— Description of the task —
Please repeat the data below exactly, with the pictures removed.

==================================================

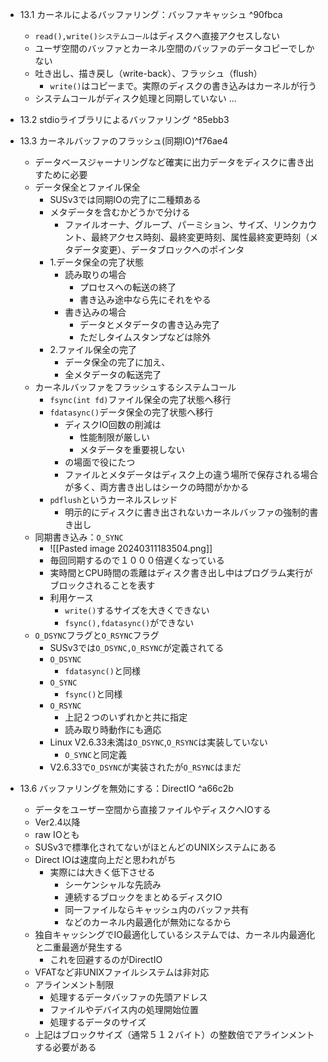 - 13.1 カーネルによるバッファリング：バッファキャッシュ ^90fbca
	- `read(),write()システムコール`はディスクへ直接アクセスしない
	- ユーザ空間のバッファとカーネル空間のバッファのデータコピーでしかない
	- 吐き出し、描き戻し（write-back）、フラッシュ（flush）
		- `write()`はコピーまで。実際のディスクの書き込みはカーネルが行う
	- システムコールがディスク処理と同期していない
...

- 13.2 stdioライブラリによるバッファリング ^85ebb3

- 13.3 カーネルバッファのフラッシュ(同期IO)^f76ae4
	- データベースジャーナリングなど確実に出力データをディスクに書き出すために必要
	- データ保全とファイル保全
		- SUSv3では同期IOの完了に二種類ある
		- メタデータを含むかどうかで分ける
			- ファイルオーナ、グループ、パーミション、サイズ、リンクカウント、最終アクセス時刻、最終変更時刻、属性最終変更時刻（メタデータ変更）、データブロックへのポインタ
		- 1.データ保全の完了状態
			- 読み取りの場合
				- プロセスへの転送の終了
				- 書き込み途中なら先にそれをやる
			- 書き込みの場合
				- データとメタデータの書き込み完了
				- ただしタイムスタンプなどは除外
		- 2.ファイル保全の完了
			- データ保全の完了に加え、
			- 全メタデータの転送完了
	- カーネルバッファをフラッシュするシステムコール
		- `fsync(int fd)`ファイル保全の完了状態へ移行
		- `fdatasync()`データ保全の完了状態へ移行
			- ディスクIO回数の削減は
				- 性能制限が厳しい
				- メタデータを重要視しない
			- の場面で役にたつ 
			- ファイルとメタデータはディスク上の違う場所で保存される場合が多く、両方書き出しはシークの時間がかかる
		- `pdflush`というカーネルスレッド
			- 明示的にディスクに書き出されないカーネルバッファの強制的書き出し
	- 同期書き込み：`O_SYNC`
		- ![[Pasted image 20240311183504.png]]
		- 毎回同期するので１０００倍遅くなっている
		- 実時間とCPU時間の乖離はディスク書き出し中はプログラム実行がブロックされることを表す
		- 利用ケース
			- `write()`するサイズを大きくできない
			- `fsync(),fdatasync()`ができない
	- `O_DSYNC`フラグと`O_RSYNC`フラグ
		- SUSv3では`O_DSYNC,O_RSYNC`が定義されてる
		- `O_DSYNC`
			- `fdatasync()`と同様
		- `O_SYNC`
			- `fsync()`と同様
		- `O_RSYNC`
			- 上記２つのいずれかと共に指定
			- 読み取り時動作にも適応
		- Linux V2.6.33未満は`O_DSYNC`,`O_RSYNC`は実装していない
			- `O_SYNC`と同定義
		- V2.6.33で`O_DSYNC`が実装されたが`O_RSYNC`はまだ


- 13.6 バッファリングを無効にする：DirectIO ^a66c2b
	- データをユーザー空間から直接ファイルやディスクへIOする
	- Ver2.4以降
	- raw IOとも
	- SUSv3で標準化されてないがほとんどのUNIXシステムにある
	- Direct IOは速度向上だと思われがち
		- 実際には大きく低下させる
			- シーケンシャルな先読み
			- 連続するブロックをまとめるディスクIO
			- 同一ファイルならキャッシュ内のバッファ共有
			- などのカーネル内最適化が無効になるから
	- 独自キャッシングでIO最適化しているシステムでは、カーネル内最適化と二重最適が発生する
		- これを回避するのがDirectIO
	- VFATなど非UNIXファイルシステムは非対応
	- アラインメント制限
		- 処理するデータバッファの先頭アドレス
		- ファイルやデバイス内の処理開始位置
		- 処理するデータのサイズ
	- 上記はブロックサイズ（通常５１２バイト）の整数倍でアラインメントする必要がある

==================================================

— Expected answer —
 - 13.1 カーネルによるバッファリング：バッファキャッシュ ^90fbca
	- `read(),write()システムコール`はディスクへ直接アクセスしない
	- ユーザ空間のバッファとカーネル空間のバッファのデータコピーでしかない
	- 吐き出し、描き戻し（write-back）、フラッシュ（flush）
		- `write()`はコピーまで。実際のディスクの書き込みはカーネルが行う
	- システムコールがディスク処理と同期していない
...

- 13.2 stdioライブラリによるバッファリング ^85ebb3

- 13.3 カーネルバッファのフラッシュ(同期IO)^f76ae4
	- データベースジャーナリングなど確実に出力データをディスクに書き出すために必要
	- データ保全とファイル保全
		- SUSv3では同期IOの完了に二種類ある
		- メタデータを含むかどうかで分ける
			- ファイルオーナ、グループ、パーミション、サイズ、リンクカウント、最終アクセス時刻、最終変更時刻、属性最終変更時刻（メタデータ変更）、データブロックへのポインタ
		- 1.データ保全の完了状態
			- 読み取りの場合
				- プロセスへの転送の終了
				- 書き込み途中なら先にそれをやる
			- 書き込みの場合
				- データとメタデータの書き込み完了
				- ただしタイムスタンプなどは除外
		- 2.ファイル保全の完了
			- データ保全の完了に加え、
			- 全メタデータの転送完了
	- カーネルバッファをフラッシュするシステムコール
		- `fsync(int fd)`ファイル保全の完了状態へ移行
		- `fdatasync()`データ保全の完了状態へ移行
			- ディスクIO回数の削減は
				- 性能制限が厳しい
				- メタデータを重要視しない
			- の場面で役にたつ 
			- ファイルとメタデータはディスク上の違う場所で保存される場合が多く、両方書き出しはシークの時間がかかる
		- `pdflush`というカーネルスレッド
			- 明示的にディスクに書き出されないカーネルバッファの強制的書き出し
	- 同期書き込み：`O_SYNC`
		- ![[Pasted image 20240311183504.png]]
		- 毎回同期するので１０００倍遅くなっている
		- 実時間とCPU時間の乖離はディスク書き出し中はプログラム実行がブロックされることを表す
		- 利用ケース
			- `write()`するサイズを大きくできない
			- `fsync(),fdatasync()`ができない
	- `O_DSYNC`フラグと`O_RSYNC`フラグ
		- SUSv3では`O_DSYNC,O_RSYNC`が定義されてる
		- `O_DSYNC`
			- `fdatasync()`と同様
		- `O_SYNC`
			- `fsync()`と同様
		- `O_RSYNC`
			- 上記２つのいずれかと共に指定
			- 読み取り時動作にも適応
		- Linux V2.6.33未満は`O_DSYNC`,`O_RSYNC`は実装していない
			- `O_SYNC`と同定義
		- V2.6.33で`O_DSYNC`が実装されたが`O_RSYNC`はまだ


- 13.6 バッファリングを無効にする：DirectIO ^a66c2b
	- データをユーザー空間から直接ファイルやディスクへIOする
	- Ver2.4以降
	- raw IOとも
	- SUSv3で標準化されてないがほとんどのUNIXシステムにある
	- Direct IOは速度向上だと思われがち
		- 実際には大きく低下させる
			- シーケンシャルな先読み
			- 連続するブロックをまとめるディスクIO
			- 同一ファイルならキャッシュ内のバッファ共有
			- などのカーネル内最適化が無効になるから
	- 独自キャッシングでIO最適化しているシステムでは、カーネル内最適化と二重最適が発生する
		- これを回避するのがDirectIO
	- VFATなど非UNIXファイルシステムは非対応
	- アラインメント制限
		- 処理するデータバッファの先頭アドレス
		- ファイルやデバイス内の処理開始位置
		- 処理するデータのサイズ
	- 上記はブロックサイズ（通常５１２バイト）の整数倍でアラインメントする必要がある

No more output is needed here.